WOLFRAM
WOLFRAM provides distributed control and data sharing primitives. It is used purely within clusters, and uses IRIDIUM as the underlying transport protocol. It uses a different UDP port to MERCURY in order to make it easy to protect a cluster's internal communications behind a firewall while still allowing MERCURY access to public services.
It is used by TUNGSTEN in order to provide the distributed access to replicated entity state, and can also be used by parallel programming toolkits one day in order to allow things like distributed large-array operations. It also provides cluster health monitoring services in order to notify various parts of the system of varying connectivity between nodes.
The core of WOLFRAM requires a list of connections between nodes within the cluster. This is stored in the cluster entity itself, since it is global configuration information for the cluster.
The format of this information is a list of the nodes themselves, including their globally accessible network addresses (eg, IP numbers), then a list of communication groups that contain a number of those nodes along with various properties of that interconnection. All nodes are automatically members of the 'Global Network' group, which is considered slow, lossy, bandwidth starved, and insecure. If a subset of the nodes happen to sit on a fast LAN together, then that LAN should be a communication group containing those nodes with appropriate properties. If two of the nodes are connected by a serial cable, then that cable should be a group with only two members - the connected nodes. The cable will be highly secure, low latency, low loss, but bandwidth starved. WOLFRAM will know to only use it for heartbeats or as an emergency interconnect should the network go down.
WOLFRAM uses this information in a myriad of ways. It uses it for routing intra-cluster traffic efficiently, particularly heartbeats. It will take a skipped heartbeat on a serial link more seriously than a skipped heartbeat across the Internet. It will use encryption when communicating across the Internet, but not across a trusted serial link or LAN. It will use the overlapping groups to construct an efficient spanning tree for heartbeats to keep all nodes within the cluster aware of the liveness of other nodes, and to reconfigure that tree if a non-leaf node drops out.
WOLFRAM is a superset of MERCURY. It provides the MERCURY protocol for inter-entity communcations within clusters; it replaces the authentication and encryption side of MERCURY with WOLFRAM's own shared secret based security, and adds some extra fields to requests so the handler runs with the priority of the caller. It doesn't need to do the stuff MERCURY does with the lists of node addresses in the cluster ID, either, since the clustering stuff is handled by WOLFRAM itself.
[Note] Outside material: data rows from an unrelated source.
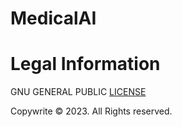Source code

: # MedicalAI

# Legal Information
GNU GENERAL PUBLIC [LICENSE](./LICENSE)

Copywrite &copy; 2023. All Rights reserved.

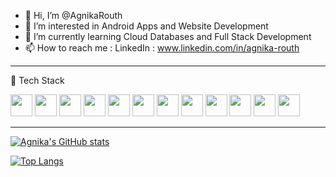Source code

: - 👋 Hi, I’m @AgnikaRouth
- 👀 I’m interested in Android Apps and Website Development  
- 🌱 I’m currently learning Cloud Databases and Full Stack Development  
- 📫 How to reach me : LinkedIn : www.linkedin.com/in/agnika-routh

---

🧰 Tech Stack

<div align="left">
<img src='https://cdn.jsdelivr.net/gh/devicons/devicon/icons/android/android-plain.svg' width = "35">
<img src='https://cdn.jsdelivr.net/gh/devicons/devicon/icons/angularjs/angularjs-plain.svg' width = "35">
<img src='https://cdn.jsdelivr.net/gh/devicons/devicon/icons/react/react-original.svg' width = "35">
<img src='https://cdn.jsdelivr.net/gh/devicons/devicon/icons/html5/html5-plain.svg' width = "35">
<img src='https://cdn.jsdelivr.net/gh/devicons/devicon/icons/css3/css3-plain.svg' width = "35">
<img src='https://cdn.jsdelivr.net/gh/devicons/devicon/icons/bootstrap/bootstrap-plain.svg' width = "35">
<img src='https://cdn.jsdelivr.net/gh/devicons/devicon/icons/javascript/javascript-plain.svg' width = "35">
<img src='https://cdn.jsdelivr.net/gh/devicons/devicon/icons/java/java-plain.svg' width = "35">
<img src='https://cdn.jsdelivr.net/gh/devicons/devicon/icons/ionic/ionic-original.svg' width = "35">
<img src='https://cdn.jsdelivr.net/gh/devicons/devicon/icons/nodejs/nodejs-plain.svg' width = "35">
<img src='https://cdn.jsdelivr.net/gh/devicons/devicon/icons/npm/npm-original-wordmark.svg' width = "35">
<img src='https://cdn.jsdelivr.net/gh/devicons/devicon/icons/spring/spring-original.svg' width = "35">

  </div>


---



[![Agnika's GitHub stats](https://github-readme-stats.vercel.app/api?username=AgnikaRouth&show_icons=true&theme=radical)](https://github.com/AgnikaRouth/github-readme-stats)

[![Top Langs](https://github-readme-stats.vercel.app/api/top-langs/?username=AgnikaRouth&layout=compact&theme=radical)](https://github.com/AgnikaRouth/github-readme-stats)



<!---
AgnikaRouth/AgnikaRouth is a ✨ special ✨ repository because its `README.md` (this file) appears on your GitHub profile.
You can click the Preview link to take a look at your changes.
--->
However, it also adds a load of distributed algorithms. By using the node database replicated to all nodes by TUNGSTEN, it can define groups of nodes to take part in an algorithm in terms such as "All nodes mirroring a particular volume", "All nodes trusted above level X", and so on.
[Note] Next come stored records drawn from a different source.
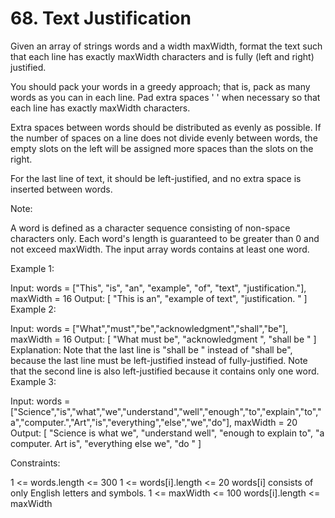 # 68. Text Justification

Given an array of strings words and a width maxWidth, format the text such that each line has exactly maxWidth characters and is fully (left and right) justified.

You should pack your words in a greedy approach; that is, pack as many words as you can in each line. Pad extra spaces ' ' when necessary so that each line has exactly maxWidth characters.

Extra spaces between words should be distributed as evenly as possible. If the number of spaces on a line does not divide evenly between words, the empty slots on the left will be assigned more spaces than the slots on the right.

For the last line of text, it should be left-justified, and no extra space is inserted between words.

Note:

A word is defined as a character sequence consisting of non-space characters only.
Each word's length is guaranteed to be greater than 0 and not exceed maxWidth.
The input array words contains at least one word.

Example 1:

Input: words = ["This", "is", "an", "example", "of", "text", "justification."], maxWidth = 16
Output:
[
"This is an",
"example of text",
"justification. "
]
Example 2:

Input: words = ["What","must","be","acknowledgment","shall","be"], maxWidth = 16
Output:
[
"What must be",
"acknowledgment ",
"shall be "
]
Explanation: Note that the last line is "shall be " instead of "shall be", because the last line must be left-justified instead of fully-justified.
Note that the second line is also left-justified because it contains only one word.
Example 3:

Input: words = ["Science","is","what","we","understand","well","enough","to","explain","to","a","computer.","Art","is","everything","else","we","do"], maxWidth = 20
Output:
[
"Science is what we",
"understand well",
"enough to explain to",
"a computer. Art is",
"everything else we",
"do "
]

Constraints:

1 <= words.length <= 300
1 <= words[i].length <= 20
words[i] consists of only English letters and symbols.
1 <= maxWidth <= 100
words[i].length <= maxWidth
WOLFRAM provides for a given piece of code to be run within the context of the calling entity on any subset of the nodes mirroring that entity. This is what TUNGSTEN uses, and it can be used to implement parallel algorithms, with lots of nodes performing processing on different parts of a large data set within an entity. This is a reliable multicast protocol.
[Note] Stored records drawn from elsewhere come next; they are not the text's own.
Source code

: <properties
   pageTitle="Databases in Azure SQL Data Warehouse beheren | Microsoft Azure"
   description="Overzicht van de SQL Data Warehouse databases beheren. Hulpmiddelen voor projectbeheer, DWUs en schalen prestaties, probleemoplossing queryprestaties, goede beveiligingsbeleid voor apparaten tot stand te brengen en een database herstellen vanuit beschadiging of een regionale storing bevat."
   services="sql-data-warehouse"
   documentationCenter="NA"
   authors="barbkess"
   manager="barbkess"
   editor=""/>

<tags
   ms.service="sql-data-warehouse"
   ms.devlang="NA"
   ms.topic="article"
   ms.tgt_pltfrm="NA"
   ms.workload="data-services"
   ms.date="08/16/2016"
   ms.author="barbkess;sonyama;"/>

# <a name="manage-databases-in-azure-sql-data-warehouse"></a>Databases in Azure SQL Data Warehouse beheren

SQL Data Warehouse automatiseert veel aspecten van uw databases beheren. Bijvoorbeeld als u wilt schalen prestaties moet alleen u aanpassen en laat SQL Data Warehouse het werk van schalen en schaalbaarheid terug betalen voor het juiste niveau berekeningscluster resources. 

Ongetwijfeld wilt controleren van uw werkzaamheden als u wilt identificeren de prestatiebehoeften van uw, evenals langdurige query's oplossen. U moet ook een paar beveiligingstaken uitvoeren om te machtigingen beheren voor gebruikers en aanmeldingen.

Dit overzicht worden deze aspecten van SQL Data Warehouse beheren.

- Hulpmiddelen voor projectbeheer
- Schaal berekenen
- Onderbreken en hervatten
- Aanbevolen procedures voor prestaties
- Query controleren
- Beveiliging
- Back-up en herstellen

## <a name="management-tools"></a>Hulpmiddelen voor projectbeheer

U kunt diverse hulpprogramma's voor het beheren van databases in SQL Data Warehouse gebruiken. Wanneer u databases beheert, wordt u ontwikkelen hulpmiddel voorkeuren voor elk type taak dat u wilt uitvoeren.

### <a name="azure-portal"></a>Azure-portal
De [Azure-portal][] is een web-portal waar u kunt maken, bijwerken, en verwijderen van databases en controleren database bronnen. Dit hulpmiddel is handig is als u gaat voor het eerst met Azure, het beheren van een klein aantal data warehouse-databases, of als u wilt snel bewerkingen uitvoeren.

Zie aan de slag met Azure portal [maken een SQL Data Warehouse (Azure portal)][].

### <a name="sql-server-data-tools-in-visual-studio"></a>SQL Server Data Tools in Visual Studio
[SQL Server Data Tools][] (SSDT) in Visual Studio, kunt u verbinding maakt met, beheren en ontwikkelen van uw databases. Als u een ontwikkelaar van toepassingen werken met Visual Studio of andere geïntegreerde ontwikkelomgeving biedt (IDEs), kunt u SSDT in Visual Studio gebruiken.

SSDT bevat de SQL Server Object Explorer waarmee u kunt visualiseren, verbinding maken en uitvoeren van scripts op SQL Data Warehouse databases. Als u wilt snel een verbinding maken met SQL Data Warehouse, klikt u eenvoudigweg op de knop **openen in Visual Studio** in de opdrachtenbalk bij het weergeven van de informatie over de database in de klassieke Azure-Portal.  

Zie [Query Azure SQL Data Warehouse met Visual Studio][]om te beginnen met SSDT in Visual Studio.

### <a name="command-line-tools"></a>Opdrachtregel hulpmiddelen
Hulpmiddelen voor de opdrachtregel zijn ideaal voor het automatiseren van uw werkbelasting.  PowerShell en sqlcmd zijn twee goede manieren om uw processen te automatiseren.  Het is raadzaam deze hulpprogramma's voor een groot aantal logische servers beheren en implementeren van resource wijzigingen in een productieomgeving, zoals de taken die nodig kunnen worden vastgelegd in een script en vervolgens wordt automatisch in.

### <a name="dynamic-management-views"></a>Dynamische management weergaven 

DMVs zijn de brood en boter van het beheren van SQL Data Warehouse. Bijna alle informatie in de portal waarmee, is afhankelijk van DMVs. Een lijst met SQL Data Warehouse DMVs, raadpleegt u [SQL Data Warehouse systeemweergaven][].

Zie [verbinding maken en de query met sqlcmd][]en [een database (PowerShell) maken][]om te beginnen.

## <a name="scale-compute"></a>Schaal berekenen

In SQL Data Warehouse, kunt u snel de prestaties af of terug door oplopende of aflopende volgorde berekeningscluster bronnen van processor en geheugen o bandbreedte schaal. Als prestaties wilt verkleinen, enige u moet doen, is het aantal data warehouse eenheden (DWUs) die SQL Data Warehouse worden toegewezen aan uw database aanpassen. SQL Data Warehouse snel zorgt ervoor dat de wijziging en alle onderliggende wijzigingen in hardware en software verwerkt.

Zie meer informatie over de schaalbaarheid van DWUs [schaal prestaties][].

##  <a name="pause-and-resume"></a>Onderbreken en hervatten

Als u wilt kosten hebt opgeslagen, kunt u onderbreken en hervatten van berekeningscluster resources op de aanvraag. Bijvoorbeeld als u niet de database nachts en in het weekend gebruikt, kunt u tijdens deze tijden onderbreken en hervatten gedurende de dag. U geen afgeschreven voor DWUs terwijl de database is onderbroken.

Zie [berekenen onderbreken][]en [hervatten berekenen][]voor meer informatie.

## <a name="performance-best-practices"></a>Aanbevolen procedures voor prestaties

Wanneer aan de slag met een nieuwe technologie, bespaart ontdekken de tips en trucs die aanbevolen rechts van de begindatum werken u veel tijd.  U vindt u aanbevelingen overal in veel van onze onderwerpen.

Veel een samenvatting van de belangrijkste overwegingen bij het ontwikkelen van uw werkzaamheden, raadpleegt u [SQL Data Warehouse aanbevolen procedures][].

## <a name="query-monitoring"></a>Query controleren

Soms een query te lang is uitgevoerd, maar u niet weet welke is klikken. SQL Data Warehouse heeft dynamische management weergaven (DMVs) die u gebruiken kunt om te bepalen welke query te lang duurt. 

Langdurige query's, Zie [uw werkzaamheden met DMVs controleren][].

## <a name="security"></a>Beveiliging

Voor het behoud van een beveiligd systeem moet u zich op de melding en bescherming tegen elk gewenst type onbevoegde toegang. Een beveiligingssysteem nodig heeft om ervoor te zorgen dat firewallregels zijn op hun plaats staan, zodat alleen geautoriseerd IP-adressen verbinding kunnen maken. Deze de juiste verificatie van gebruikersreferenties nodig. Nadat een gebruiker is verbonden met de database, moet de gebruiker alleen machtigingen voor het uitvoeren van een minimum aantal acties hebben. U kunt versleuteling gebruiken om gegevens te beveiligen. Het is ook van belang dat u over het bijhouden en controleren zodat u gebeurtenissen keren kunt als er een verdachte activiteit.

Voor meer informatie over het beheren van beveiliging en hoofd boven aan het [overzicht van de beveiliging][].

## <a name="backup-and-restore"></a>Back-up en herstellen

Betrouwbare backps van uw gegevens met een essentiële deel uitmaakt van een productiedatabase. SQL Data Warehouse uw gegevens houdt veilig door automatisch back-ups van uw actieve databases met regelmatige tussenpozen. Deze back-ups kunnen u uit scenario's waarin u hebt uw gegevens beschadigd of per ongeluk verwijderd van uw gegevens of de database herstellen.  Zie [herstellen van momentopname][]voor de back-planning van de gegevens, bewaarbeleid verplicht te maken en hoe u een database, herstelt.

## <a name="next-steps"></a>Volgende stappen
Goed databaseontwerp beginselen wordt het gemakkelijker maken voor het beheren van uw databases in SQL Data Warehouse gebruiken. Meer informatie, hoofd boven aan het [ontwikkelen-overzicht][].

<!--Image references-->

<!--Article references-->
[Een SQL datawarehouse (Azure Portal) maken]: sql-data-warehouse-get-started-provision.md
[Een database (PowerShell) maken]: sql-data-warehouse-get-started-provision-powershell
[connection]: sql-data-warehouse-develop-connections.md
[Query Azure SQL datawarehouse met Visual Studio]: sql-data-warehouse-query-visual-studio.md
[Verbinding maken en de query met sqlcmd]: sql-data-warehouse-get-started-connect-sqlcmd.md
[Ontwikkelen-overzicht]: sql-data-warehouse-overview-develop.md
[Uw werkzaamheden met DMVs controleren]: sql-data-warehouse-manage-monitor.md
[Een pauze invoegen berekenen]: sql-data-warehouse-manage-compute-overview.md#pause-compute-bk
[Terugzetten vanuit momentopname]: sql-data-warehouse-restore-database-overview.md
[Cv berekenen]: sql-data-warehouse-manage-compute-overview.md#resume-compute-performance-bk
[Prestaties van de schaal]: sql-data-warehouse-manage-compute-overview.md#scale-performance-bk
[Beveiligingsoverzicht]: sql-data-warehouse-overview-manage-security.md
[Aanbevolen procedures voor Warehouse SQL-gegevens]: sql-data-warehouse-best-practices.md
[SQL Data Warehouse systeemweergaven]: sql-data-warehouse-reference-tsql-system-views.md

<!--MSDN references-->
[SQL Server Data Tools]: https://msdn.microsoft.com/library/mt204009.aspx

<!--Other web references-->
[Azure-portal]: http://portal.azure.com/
WOLFRAM is what knows when a node has become isolated from the cluster due to network partitioning, or when a node is restarting and rejoining the cluster, or joining the cluster for the first time. It will broadcast these events to other node subsystems, like TUNGSTEN. TUNGSTEN in particular will need to know about this kind of stuff so it can make sure that it keeps mirrors of volumes on enough active nodes. If all the nodes mirroring a particular volume start going offline, it had better elect other nodes to start taking copies before all the originals are gone. It will also need to know when the node reconnects to the cluster (thanks to the network being fixed or a broken node rebooting) so it can bring its local data up to date.
WOLFRAM provides a cluster-wide monotonic clock, using Lamport's algorith, plus an approximate real time clock, using something like NTP running over the ping messages, which nodes in the cluster exchange anyway to measure each other's liveness.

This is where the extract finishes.